We’re in the 2020s, a time where all our activity generates data on a daily basis (at the least). This data is complex in structure, heavy in terms of volume and unique in its content as we move from one person to another, or one business to another. We’ve heard the term “Artificial Intelligence” being used in meetings, casual conversations, adverts, TVs and many more. AI tools are now considered an everyday tool. However, without a proper foundation of data, and data science, Artificial Intelligence is no easy feat to approach.

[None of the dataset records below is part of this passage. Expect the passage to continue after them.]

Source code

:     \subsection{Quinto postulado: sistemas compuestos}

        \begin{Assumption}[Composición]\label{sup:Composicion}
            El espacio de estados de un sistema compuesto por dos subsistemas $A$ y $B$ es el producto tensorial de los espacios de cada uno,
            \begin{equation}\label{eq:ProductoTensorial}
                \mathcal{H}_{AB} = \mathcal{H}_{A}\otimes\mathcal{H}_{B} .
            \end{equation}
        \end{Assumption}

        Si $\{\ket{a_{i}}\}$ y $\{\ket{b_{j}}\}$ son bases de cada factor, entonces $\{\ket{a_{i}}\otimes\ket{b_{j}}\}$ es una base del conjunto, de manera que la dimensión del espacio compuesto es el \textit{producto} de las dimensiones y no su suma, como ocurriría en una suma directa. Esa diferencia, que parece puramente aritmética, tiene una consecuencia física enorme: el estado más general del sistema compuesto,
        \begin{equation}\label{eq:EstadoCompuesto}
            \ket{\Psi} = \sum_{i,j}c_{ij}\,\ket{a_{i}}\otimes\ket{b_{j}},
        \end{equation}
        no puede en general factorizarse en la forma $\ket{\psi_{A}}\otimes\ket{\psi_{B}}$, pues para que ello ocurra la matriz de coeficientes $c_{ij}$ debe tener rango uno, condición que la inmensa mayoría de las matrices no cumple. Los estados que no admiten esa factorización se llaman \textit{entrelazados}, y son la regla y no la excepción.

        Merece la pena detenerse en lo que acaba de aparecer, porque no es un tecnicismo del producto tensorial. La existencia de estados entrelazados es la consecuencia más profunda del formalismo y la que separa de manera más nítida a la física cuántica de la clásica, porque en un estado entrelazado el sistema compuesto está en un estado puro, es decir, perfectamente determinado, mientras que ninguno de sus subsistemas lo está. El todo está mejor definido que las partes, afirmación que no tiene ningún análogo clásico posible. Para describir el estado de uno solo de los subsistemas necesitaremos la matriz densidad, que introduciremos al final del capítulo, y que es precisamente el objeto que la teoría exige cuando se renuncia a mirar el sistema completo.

Before breaking this down, let’s ask ourselves “What is Data?”. At is simplest, data is a piece of information describing something. It could range from explaining someone’s profile on a web platform to a stream of price fluctuations of your favourite stock. Something has happened and there is a piece of digital information to note it.
What is Data Science?
Data Science is the practice of using mathematics and algorithms to deal with data. By “deal”, we could refer to any of the following:
- Collecting data;
- Storing the data in some structure;
- Cleaning or pre-processing data;
- Editing data;
- Using one or more pieces of data to get an answer to a question.
The entire reason Data Science exists is because of one truth; data alone is not information.
Why is Data Science needed?
Now that we got that truth out of the way, we can move on to the good news. Whilst we as humans find it hard to process multiple streams of information to try and manually identify patterns , computers have always been good at this. Even better , computers have become so powerful and ubiquitous that we can get answers rapidly.
I describe the transition from data to information as a chain of events being carried out.
- Observe some data
- Notice something interesting in it
- Ask the right question (which is a data science skill in itself)
- Get the answer to that question
- From that answer, ask a better question or plan an action.
And this is the foundation of where data science comes into play. We as data scientists want to reduce the time needed for our clients to ask the right questions and the time taken to get the answer; because that answer is information. This way, any decision maker can make moves based on real-time information, and accurate knowledge.
An article I read explained this quite well. Businesses store data, and that represents the things that they know exist and the facts (known knowns). Then, those businesses can take those facts and use some formulae that they know about to get an answer. In that case, the company will know what the answer represents (for example, use the average formula to calculate the average sales made in a month). That is referred to as a known unknown – something you are aware of but don’t know the value of. Data science focuses on the unknown unknowns. In this realm, we want to give context to tell the story of “what is going on in my data?” to clients. And if there are 1000 companies, there are 1000 stories.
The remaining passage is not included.